The report, which was paid for by Ontario Power Generation (OPG), is titled Pickering Continued Operations: An Impact Analysis on Ontario’s Economy, and supports the continued operations of the Pickering Generating Nuclear Station until 2024. The station’s license expires in 2018.
OPG says the Pickering Station, one of the world’s largest nuclear power generating stations, currently makes up 14 per cent of Ontario’s electricity supply and directly employs about 4,000 people.
“Nuclear power is the backbone of Ontario’s electricity system, providing reliable electricity to 1.5 million homes a day,” said Rocco Rossi, president and CEO, Ontario Chamber of Commerce. “Based on the results of this study, a Canadian Nuclear Safety Commission (CNSC) license for continued operation to 2024 would bring significant benefits to Ontario’s economy, energy system and local communities.”

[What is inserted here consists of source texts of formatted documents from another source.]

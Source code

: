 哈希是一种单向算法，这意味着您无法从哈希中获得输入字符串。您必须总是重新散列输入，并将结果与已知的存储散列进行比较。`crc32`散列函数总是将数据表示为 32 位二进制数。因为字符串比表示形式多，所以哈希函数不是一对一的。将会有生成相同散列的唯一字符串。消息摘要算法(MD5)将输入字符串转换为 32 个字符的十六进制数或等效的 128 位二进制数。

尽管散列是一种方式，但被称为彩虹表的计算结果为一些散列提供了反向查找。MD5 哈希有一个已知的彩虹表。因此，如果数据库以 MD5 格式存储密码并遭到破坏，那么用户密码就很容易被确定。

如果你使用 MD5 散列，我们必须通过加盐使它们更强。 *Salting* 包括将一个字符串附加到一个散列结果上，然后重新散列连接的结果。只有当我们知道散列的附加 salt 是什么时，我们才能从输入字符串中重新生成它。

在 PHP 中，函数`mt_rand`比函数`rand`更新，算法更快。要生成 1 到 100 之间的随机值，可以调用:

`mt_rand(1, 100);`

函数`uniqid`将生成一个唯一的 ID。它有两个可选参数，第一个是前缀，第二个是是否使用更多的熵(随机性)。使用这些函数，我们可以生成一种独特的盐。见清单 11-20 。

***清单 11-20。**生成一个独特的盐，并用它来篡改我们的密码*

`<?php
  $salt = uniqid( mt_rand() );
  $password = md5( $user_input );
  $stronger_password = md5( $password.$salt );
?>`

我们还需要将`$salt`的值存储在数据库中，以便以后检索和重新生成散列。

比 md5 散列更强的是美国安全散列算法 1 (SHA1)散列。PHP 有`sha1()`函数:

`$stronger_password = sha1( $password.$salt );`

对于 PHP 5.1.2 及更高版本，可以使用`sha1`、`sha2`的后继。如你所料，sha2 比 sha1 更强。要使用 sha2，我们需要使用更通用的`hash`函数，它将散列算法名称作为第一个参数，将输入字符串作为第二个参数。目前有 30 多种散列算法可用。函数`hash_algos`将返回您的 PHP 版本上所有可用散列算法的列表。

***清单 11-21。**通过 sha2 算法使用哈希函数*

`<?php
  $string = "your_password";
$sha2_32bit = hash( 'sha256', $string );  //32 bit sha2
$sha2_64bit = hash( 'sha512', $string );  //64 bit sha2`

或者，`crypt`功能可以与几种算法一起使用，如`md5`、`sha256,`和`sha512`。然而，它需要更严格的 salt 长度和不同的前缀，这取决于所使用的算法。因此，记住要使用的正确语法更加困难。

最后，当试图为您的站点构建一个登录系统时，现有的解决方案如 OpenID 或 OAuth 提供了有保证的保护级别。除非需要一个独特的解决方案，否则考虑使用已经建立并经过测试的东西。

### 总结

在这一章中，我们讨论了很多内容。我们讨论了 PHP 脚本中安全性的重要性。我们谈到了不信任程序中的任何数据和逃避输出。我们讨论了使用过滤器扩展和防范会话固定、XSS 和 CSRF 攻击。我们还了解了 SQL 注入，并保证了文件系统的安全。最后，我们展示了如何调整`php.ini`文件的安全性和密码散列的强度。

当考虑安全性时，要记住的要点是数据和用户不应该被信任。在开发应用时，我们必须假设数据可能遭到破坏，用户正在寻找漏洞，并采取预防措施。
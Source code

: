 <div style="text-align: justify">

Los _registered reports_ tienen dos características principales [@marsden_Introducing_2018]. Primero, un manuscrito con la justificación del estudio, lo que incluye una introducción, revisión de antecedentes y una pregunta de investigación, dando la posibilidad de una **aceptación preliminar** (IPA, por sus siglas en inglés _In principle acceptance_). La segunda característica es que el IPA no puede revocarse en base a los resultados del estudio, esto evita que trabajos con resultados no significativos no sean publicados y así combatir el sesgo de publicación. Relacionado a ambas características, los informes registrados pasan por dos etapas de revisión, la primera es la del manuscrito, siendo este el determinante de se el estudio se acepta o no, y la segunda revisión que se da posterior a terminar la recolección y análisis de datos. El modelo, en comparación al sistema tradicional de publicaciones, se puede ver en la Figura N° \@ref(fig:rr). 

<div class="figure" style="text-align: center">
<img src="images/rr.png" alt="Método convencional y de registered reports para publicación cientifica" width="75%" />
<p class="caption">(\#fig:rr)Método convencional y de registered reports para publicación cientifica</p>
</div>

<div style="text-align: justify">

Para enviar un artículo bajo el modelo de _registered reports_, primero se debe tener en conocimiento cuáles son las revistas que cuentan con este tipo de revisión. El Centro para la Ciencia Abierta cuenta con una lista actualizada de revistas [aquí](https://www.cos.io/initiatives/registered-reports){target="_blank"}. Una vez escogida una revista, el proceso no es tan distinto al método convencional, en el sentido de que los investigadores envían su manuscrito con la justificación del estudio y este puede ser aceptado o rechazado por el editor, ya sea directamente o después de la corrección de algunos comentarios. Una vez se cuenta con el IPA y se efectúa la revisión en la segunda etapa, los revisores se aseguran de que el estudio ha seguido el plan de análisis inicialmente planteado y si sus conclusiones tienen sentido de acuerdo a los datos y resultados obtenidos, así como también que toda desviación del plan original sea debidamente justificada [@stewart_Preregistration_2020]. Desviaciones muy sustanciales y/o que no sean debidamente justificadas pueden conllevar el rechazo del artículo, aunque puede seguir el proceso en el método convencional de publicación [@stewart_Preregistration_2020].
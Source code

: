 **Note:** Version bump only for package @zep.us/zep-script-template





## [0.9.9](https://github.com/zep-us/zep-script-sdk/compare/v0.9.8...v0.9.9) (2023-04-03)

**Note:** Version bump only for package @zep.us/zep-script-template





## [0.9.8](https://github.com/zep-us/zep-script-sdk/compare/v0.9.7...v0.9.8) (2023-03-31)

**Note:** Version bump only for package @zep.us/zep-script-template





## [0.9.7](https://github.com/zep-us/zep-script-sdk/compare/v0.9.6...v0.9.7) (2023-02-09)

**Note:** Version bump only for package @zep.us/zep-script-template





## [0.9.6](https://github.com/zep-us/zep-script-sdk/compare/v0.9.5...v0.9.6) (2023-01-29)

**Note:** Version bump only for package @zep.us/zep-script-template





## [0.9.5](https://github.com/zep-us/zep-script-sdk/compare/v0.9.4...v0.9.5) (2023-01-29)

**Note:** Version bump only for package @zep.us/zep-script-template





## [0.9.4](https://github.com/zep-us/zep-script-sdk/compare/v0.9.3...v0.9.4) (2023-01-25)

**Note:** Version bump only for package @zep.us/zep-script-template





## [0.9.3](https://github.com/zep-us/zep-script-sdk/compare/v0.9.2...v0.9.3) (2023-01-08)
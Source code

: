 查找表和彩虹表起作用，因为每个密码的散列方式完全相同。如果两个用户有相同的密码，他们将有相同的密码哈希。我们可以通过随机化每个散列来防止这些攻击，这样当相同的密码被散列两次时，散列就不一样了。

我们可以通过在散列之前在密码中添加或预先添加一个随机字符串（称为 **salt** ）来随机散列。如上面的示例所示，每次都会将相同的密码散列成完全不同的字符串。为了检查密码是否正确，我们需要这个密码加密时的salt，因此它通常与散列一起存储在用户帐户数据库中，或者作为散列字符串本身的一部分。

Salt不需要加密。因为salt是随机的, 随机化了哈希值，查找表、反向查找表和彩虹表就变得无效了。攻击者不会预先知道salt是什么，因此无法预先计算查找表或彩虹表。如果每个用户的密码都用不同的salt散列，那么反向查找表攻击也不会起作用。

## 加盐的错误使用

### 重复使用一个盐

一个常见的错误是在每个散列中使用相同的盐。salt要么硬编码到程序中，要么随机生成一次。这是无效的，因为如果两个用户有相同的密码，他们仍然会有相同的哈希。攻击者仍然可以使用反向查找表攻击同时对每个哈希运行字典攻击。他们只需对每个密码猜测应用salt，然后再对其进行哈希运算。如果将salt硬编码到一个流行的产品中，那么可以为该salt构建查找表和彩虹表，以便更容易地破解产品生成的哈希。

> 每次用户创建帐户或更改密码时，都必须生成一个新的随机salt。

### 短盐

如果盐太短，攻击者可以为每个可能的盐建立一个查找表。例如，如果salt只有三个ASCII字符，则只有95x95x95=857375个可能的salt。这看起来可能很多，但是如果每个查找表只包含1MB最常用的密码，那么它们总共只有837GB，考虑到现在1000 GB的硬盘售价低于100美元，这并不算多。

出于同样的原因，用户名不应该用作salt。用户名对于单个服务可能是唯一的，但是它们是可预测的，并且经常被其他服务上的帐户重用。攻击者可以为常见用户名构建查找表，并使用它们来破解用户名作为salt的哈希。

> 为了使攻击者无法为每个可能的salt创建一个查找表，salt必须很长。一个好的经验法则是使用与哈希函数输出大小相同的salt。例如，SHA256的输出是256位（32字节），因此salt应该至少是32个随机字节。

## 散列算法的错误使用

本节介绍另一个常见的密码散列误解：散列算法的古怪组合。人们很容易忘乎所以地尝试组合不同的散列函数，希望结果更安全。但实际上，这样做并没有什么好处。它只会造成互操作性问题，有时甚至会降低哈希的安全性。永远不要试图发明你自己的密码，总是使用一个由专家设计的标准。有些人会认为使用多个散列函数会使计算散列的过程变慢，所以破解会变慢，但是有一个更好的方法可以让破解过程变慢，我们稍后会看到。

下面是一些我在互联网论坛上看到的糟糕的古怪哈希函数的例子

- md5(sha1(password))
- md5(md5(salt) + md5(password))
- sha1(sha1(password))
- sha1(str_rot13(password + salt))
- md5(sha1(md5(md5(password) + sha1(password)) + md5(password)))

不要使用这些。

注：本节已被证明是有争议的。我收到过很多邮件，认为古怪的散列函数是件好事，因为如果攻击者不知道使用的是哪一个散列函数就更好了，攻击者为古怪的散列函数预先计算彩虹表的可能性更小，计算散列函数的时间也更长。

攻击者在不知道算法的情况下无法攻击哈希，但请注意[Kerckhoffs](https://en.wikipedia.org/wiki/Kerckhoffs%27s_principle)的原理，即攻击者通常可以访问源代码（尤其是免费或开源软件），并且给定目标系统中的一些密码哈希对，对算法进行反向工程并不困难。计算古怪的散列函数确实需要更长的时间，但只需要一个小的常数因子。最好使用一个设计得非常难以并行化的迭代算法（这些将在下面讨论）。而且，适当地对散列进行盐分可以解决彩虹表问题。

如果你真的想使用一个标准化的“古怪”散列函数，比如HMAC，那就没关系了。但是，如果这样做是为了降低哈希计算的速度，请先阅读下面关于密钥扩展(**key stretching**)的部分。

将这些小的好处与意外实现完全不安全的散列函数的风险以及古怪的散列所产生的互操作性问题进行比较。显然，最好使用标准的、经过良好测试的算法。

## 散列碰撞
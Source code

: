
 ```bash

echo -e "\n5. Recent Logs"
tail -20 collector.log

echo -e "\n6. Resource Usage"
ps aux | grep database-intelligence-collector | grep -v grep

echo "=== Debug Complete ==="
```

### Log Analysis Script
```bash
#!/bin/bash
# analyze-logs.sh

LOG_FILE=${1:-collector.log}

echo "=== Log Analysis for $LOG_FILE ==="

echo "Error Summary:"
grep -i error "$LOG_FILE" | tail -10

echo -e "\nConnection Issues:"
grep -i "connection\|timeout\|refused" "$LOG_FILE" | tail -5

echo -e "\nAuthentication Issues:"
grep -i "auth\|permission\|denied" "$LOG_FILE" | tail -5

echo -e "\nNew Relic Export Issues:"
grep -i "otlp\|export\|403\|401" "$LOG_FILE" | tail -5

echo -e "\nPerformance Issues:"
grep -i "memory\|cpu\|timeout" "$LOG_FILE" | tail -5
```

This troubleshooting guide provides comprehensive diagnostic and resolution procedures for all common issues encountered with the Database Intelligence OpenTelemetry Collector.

To date, Pickering Station has been positively assessed twice over and has been recognized for safety and performance by the World Association of Nuclear Operators (WANO). In 2016, the Canadian Nuclear Safety Commission (CNSC) issued Pickering Station the highest possible rating, “Fully Satisfactory” on its Regulatory Oversight Report.
Paul Smetanin, president and CEO of CANCEA added that “Our economic analysis demonstrates that the Pickering Station is a key contributor to the Ontario economy through job retainment and creation from associated economic activity while also systemically ensuring the reasonableness of electricity costs, which can impact housing affordability in the region.”
CANCEA’s analysis points to three major benefits to continued operations until 2024:
• $1.54 billion to Ontario’s GDP per year;
• 7,590 full-time equivalent jobs per year;
• $290 million in government taxation revenues ($155 million to federal and $135 million to provincial).